Climate change risk assessment of a confined, small-island aquifer

ABSTRACT: Many small-island communities rely solely on groundwater, and climate change is projected to have significant impacts on these unique hydrological systems and their groundwater resources. Coastal aquifers may suffer salinization due to lateral SWI (e.g. sea-level rise, erosion, or recharge reduction), or by vertical salinization processes that follow seawater flooding (e.g. during coastal storms). We investigate the effects of climate change stressors on a small island off the northern coast of Prince Edward Island, Canada. The groundwater system consists of a confined aquifer from which water is pumped to support the community (approximately 500 people).
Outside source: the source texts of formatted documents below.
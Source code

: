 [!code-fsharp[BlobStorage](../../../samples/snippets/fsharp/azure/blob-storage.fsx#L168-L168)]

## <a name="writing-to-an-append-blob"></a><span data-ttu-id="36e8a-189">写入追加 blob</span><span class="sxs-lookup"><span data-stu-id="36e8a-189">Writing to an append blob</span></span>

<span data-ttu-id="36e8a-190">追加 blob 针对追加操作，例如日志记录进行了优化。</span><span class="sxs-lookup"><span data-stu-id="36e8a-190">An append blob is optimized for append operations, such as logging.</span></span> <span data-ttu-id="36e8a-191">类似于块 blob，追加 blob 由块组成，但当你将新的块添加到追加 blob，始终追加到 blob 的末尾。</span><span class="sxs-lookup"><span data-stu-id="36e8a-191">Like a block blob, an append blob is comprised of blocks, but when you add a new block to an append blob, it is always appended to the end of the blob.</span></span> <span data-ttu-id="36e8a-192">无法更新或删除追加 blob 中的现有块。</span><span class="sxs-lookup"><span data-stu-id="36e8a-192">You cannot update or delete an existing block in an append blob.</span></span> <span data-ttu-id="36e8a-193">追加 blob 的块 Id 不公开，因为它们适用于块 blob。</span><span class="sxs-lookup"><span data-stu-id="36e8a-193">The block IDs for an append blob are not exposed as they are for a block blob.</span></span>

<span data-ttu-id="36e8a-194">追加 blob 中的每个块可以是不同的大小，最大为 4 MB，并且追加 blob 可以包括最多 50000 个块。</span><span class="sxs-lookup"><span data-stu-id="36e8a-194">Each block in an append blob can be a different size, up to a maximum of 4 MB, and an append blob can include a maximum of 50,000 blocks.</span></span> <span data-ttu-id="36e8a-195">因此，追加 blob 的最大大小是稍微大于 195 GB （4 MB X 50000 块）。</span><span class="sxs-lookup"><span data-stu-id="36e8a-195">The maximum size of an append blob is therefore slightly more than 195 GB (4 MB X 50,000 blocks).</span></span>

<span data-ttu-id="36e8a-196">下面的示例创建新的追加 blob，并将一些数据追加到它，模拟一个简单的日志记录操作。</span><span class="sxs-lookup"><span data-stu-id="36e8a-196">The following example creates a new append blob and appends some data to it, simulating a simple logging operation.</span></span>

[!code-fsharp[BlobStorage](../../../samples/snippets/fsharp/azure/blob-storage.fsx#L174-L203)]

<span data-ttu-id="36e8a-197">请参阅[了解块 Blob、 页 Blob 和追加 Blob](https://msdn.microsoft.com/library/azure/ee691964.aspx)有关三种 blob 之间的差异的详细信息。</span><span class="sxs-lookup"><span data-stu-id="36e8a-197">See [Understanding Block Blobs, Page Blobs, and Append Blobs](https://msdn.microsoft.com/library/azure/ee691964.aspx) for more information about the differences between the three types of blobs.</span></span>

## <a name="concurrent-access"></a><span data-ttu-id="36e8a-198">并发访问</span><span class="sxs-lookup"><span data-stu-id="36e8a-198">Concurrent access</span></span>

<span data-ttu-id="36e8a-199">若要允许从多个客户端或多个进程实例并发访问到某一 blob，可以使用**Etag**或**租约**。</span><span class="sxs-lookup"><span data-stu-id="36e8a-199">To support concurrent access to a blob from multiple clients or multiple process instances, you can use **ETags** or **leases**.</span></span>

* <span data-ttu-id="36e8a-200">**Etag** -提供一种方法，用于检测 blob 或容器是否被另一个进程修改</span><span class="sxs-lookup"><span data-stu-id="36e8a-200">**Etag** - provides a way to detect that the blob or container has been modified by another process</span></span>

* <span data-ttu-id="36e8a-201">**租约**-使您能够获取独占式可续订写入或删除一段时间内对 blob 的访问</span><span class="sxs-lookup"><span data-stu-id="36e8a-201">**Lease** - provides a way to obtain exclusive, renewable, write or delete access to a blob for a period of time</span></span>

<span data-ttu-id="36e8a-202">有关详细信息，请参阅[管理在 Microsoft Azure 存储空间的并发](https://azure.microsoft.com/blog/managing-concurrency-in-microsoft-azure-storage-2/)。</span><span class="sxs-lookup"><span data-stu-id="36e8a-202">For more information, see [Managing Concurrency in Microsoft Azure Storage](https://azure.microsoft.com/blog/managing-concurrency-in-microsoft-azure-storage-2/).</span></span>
Field instrumentation and methods include piezometers, monitoring wells, and time-domain EM geophysical mapping. Numerical modeling with HydroGeoSphere was used to simulate aquifer salinity distributions under different climate stressors. Results suggest that the aquifer system is relatively resilient to climate change due to the presence of confining layers and the associated upward flow that prevents storm-surge infiltration from reaching appreciable depths where the wells are screened, and high horizonal flows which prevent the saltwater-freshwater interface from moving far inland. The outcomes of this study will advance our understanding of how geologic conditions influence an aquifer's response to various stressors, and may help inform groundwater management in small island communities facing environment change.